First of all, I want you to repeat after me. That’s not my. If you don’t wanna say, say stuff, but not your. Do not let the abuser define who you are. You are so much more than the negative comments and actions of this abuser, and it’s important for you to remember this. Instead of focusing on the abuser’s, negative comments and actions, focus on yourself. Look at what you have achieved in life so far, the good things about you, and how far along the road to recovery from abuse has taken you. Even if you’re kind of baby stepping out, you are getting onto the other side of that abuse, right? It’s important not only for your mental health, but also for your self-esteem. Number two, write down those negative thoughts. If you’ve been following me a while, you know I love to write down feelings, so write them down.

Speaker 1: (02:32)

It’s important to identify what your negative thoughts are first and how they can impact you. So when you write them down, it gives you an opportunity to really think about them in detail. You may be surprised at how often these negative thoughts actually pop up in that little brain of yours.

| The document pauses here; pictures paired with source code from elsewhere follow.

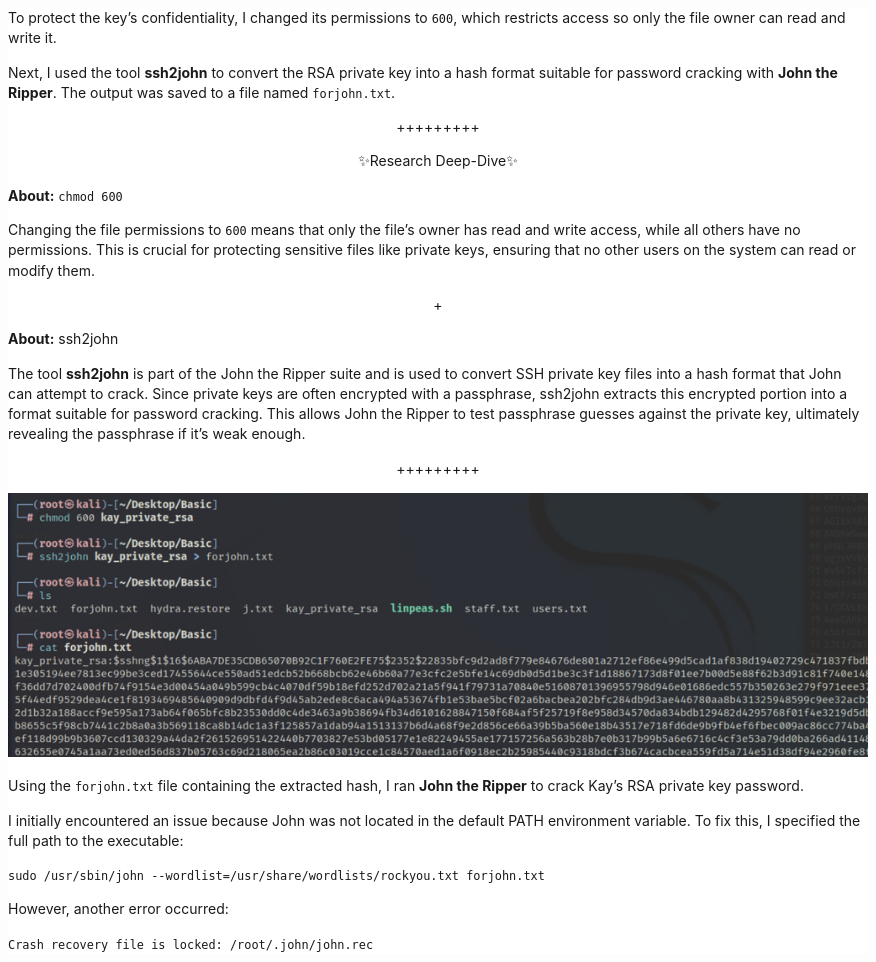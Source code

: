 To protect the key’s confidentiality, I changed its permissions to `600`, which restricts access so only the file owner can read and write it.

Next, I used the tool **ssh2john** to convert the RSA private key into a hash format suitable for password cracking with **John the Ripper**. The output was saved to a file named `forjohn.txt`.

<p align="center">+++++++++</p>

<p align="center">✨Research Deep-Dive✨</p>

**About:** `chmod 600`

Changing the file permissions to `600` means that only the file’s owner has read and write access, while all others have no permissions. This is crucial for protecting sensitive files like private keys, ensuring that no other users on the system can read or modify them.

<p align="center">+</p>

**About:** ssh2john

The tool **ssh2john** is part of the John the Ripper suite and is used to convert SSH private key files into a hash format that John can attempt to crack. Since private keys are often encrypted with a passphrase, ssh2john extracts this encrypted portion into a format suitable for password cracking. This allows John the Ripper to test passphrase guesses against the private key, ultimately revealing the passphrase if it’s weak enough.

<p align="center">+++++++++</p>

![Alt text](https://github.com/chaiexe/TryHackMe-Write-ups/blob/main/Red-Team/Basic-Pentesting/Images/Screenshot%2018.png)

Using the `forjohn.txt` file containing the extracted hash, I ran **John the Ripper** to crack Kay’s RSA private key password.

I initially encountered an issue because John was not located in the default PATH environment variable. To fix this, 
I specified the full path to the executable:
```
sudo /usr/sbin/john --wordlist=/usr/share/wordlists/rockyou.txt forjohn.txt
```

However, another error occurred:
```
Crash recovery file is locked: /root/.john/john.rec
```
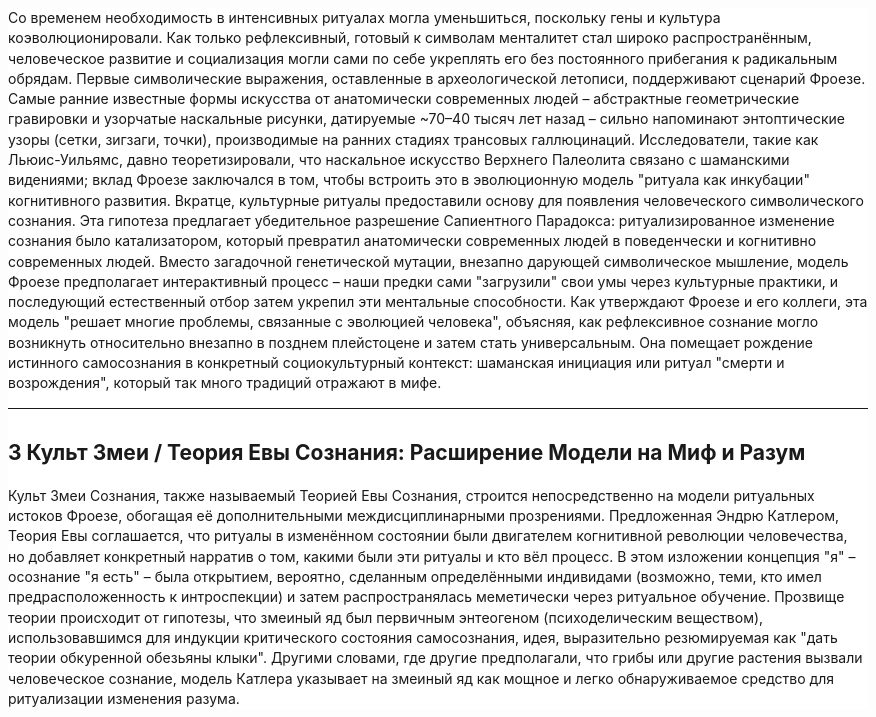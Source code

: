 Со временем необходимость в интенсивных ритуалах могла уменьшиться, поскольку гены и культура коэволюционировали. Как только рефлексивный, готовый к символам менталитет стал широко распространённым, человеческое развитие и социализация могли сами по себе укреплять его без постоянного прибегания к радикальным обрядам. Первые символические выражения, оставленные в археологической летописи, поддерживают сценарий Фроезе. Самые ранние известные формы искусства от анатомически современных людей – абстрактные геометрические гравировки и узорчатые наскальные рисунки, датируемые ~70–40 тысяч лет назад – сильно напоминают энтоптические узоры (сетки, зигзаги, точки), производимые на ранних стадиях трансовых галлюцинаций. Исследователи, такие как Льюис-Уильямс, давно теоретизировали, что наскальное искусство Верхнего Палеолита связано с шаманскими видениями; вклад Фроезе заключался в том, чтобы встроить это в эволюционную модель "ритуала как инкубации" когнитивного развития. Вкратце, культурные ритуалы предоставили основу для появления человеческого символического сознания. Эта гипотеза предлагает убедительное разрешение Сапиентного Парадокса: ритуализированное изменение сознания было катализатором, который превратил анатомически современных людей в поведенчески и когнитивно современных людей. Вместо загадочной генетической мутации, внезапно дарующей символическое мышление, модель Фроезе предполагает интерактивный процесс – наши предки сами "загрузили" свои умы через культурные практики, и последующий естественный отбор затем укрепил эти ментальные способности. Как утверждают Фроезе и его коллеги, эта модель "решает многие проблемы, связанные с эволюцией человека", объясняя, как рефлексивное сознание могло возникнуть относительно внезапно в позднем плейстоцене и затем стать универсальным. Она помещает рождение истинного самосознания в конкретный социокультурный контекст: шаманская инициация или ритуал "смерти и возрождения", который так много традиций отражают в мифе.

---

## 3 Культ Змеи / Теория Евы Сознания: Расширение Модели на Миф и Разум

Культ Змеи Сознания, также называемый Теорией Евы Сознания, строится непосредственно на модели ритуальных истоков Фроезе, обогащая её дополнительными междисциплинарными прозрениями. Предложенная Эндрю Катлером, Теория Евы соглашается, что ритуалы в изменённом состоянии были двигателем когнитивной революции человечества, но добавляет конкретный нарратив о том, какими были эти ритуалы и кто вёл процесс. В этом изложении концепция "я" – осознание "я есть" – была открытием, вероятно, сделанным определёнными индивидами (возможно, теми, кто имел предрасположенность к интроспекции) и затем распространялась меметически через ритуальное обучение. Прозвище теории происходит от гипотезы, что змеиный яд был первичным энтеогеном (психоделическим веществом), использовавшимся для индукции критического состояния самосознания, идея, выразительно резюмируемая как "дать теории обкуренной обезьяны клыки". Другими словами, где другие предполагали, что грибы или другие растения вызвали человеческое сознание, модель Катлера указывает на змеиный яд как мощное и легко обнаруживаемое средство для ритуализации изменения разума.
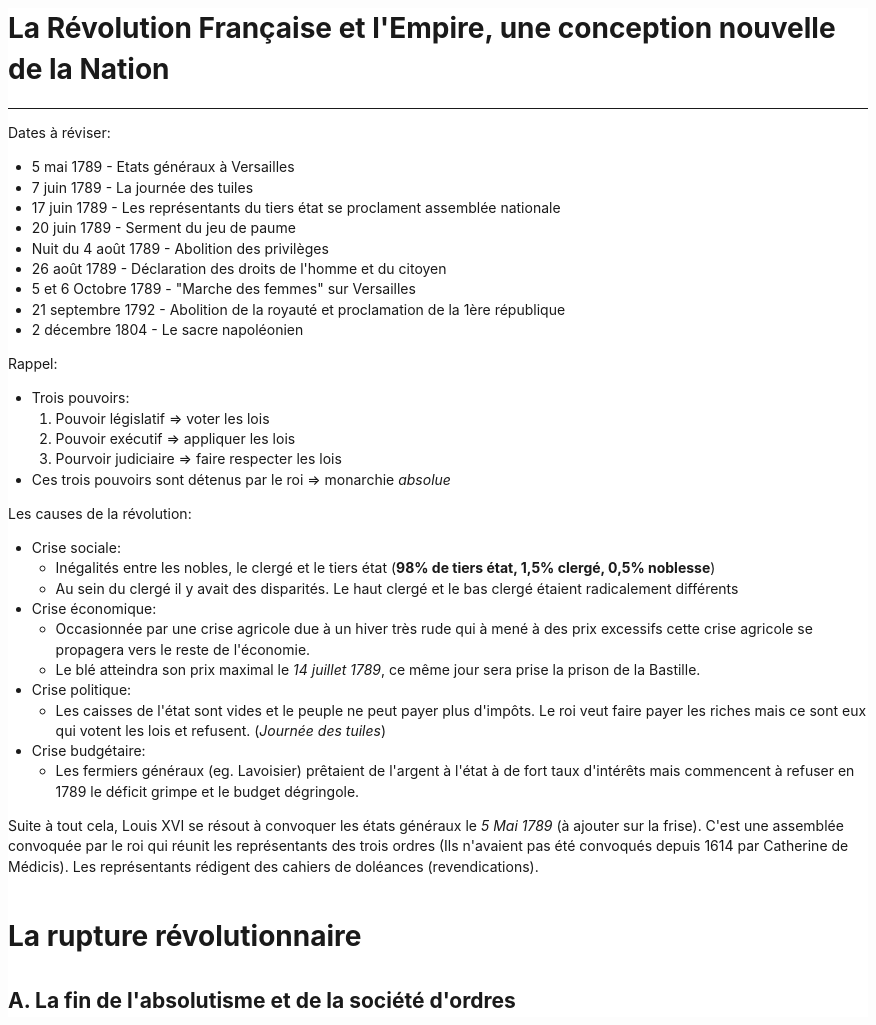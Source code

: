 # La Révolution Française et l'Empire, une conception nouvelle de la Nation

- - - -

Dates à réviser:

* 5 mai 1789 - Etats généraux à Versailles
* 7 juin 1789 - La journée des tuiles
* 17 juin 1789 - Les représentants du tiers état se proclament assemblée nationale
* 20 juin 1789 - Serment du jeu de paume
* Nuit du 4 août 1789 - Abolition des privilèges
* 26 août 1789 - Déclaration des droits de l'homme et du citoyen
* 5 et 6 Octobre 1789 - "Marche des femmes" sur Versailles
* 21 septembre 1792 - Abolition de la royauté et proclamation de la 1ère république
* 2 décembre 1804 - Le sacre napoléonien

Rappel:

* Trois pouvoirs:
  1. Pouvoir législatif => voter les lois
  2. Pouvoir exécutif => appliquer les lois
  3. Pourvoir judiciaire => faire respecter les lois
* Ces trois pouvoirs sont détenus par le roi => monarchie *absolue*

Les causes de la révolution:

* Crise sociale:
  * Inégalités entre les nobles, le clergé et le tiers état (**98% de tiers état, 1,5% clergé, 0,5% noblesse**)
  * Au sein du clergé il y avait des disparités. Le haut clergé et le bas clergé étaient radicalement différents
* Crise économique:
  * Occasionnée par une crise agricole due à un hiver très rude qui à mené à des prix excessifs cette crise agricole se propagera vers le reste de l'économie.
  * Le blé atteindra son prix maximal le *14 juillet 1789*, ce même jour sera prise la prison de la Bastille.
* Crise politique:
  * Les caisses de l'état sont vides et le peuple ne peut payer plus d'impôts. Le roi veut faire payer les riches mais ce sont eux qui votent les lois et refusent. (*Journée des tuiles*)
* Crise budgétaire:
  * Les fermiers généraux (eg. Lavoisier) prêtaient de l'argent à l'état à de fort taux d'intérêts mais commencent à refuser en 1789 le déficit grimpe et le budget dégringole.

Suite à tout cela, Louis XVI se résout à convoquer les états généraux le *5 Mai 1789* (à ajouter sur la frise). C'est une assemblée convoquée par le roi qui réunit les représentants des trois ordres (Ils n'avaient pas été convoqués depuis 1614 par Catherine de Médicis). Les représentants rédigent des cahiers de doléances (revendications).

# La rupture révolutionnaire

## A. La fin de l'absolutisme et de la société d'ordres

I mean, big brain, you got a big beautiful brain. So write down the positive counter-argument. This is one of my favorite things to do with my clients when we’re working through the earlier stuff and getting through these thoughts, is reversing this damage that has been done reversing these thoughts that someone else put in your head that are not true. We are going to get to the truth, right? You don’t feel worthy because someone else said that. It’s not because it’s true. So take for example, you feel worthless. Try writing out an alternative viewpoint on the same topic.

Speaker 1: (03:22)

I am valuable. This will help shift your perspective and provide some balance in your life by reminding you of all the good things about yourself instead of focusing on this be us that someone else put in your brain and someone else tried to make you believe for their own narrative, their own life, their own. Again, that’s not your, okay? So once you’ve written that down and you’ve turned it around, you can keep this handy nearby. Look at it. Maybe you wanna do one or two to start and just kind of start reminding yourself and replacing those negative thoughts is actually does work over time. It can take practice. That’s where we say it’s work. Yeah, it’s work, it’s practice, whatever you wanna call it. And it is a form of self-care, right? Number three, practicing good self-care. Woohoo. I’m the queen of self-care.

Speaker 1: (04:13)

I love it. First, find time to be alone. It’s great to go out with your friends, with your family, people that lift you up. That’s great, but you do need time alone to do your own work. You know that inside work that you can’t really do when you have a lot of distractions. So take time to relax, unwind, meditate, do yoga, take a bath, things that you enjoy, going for a walk, reading a book. Write down even a list of things. So when you have some free time, when you’ve carved that out for yourself, make sure you carve it out every week. You can even go to your list and say what sounds really good? Write about. Now, if you follow me on Instagram, you know one of my favorite things to do is dance. I haven’t danced as much lately, but we need to.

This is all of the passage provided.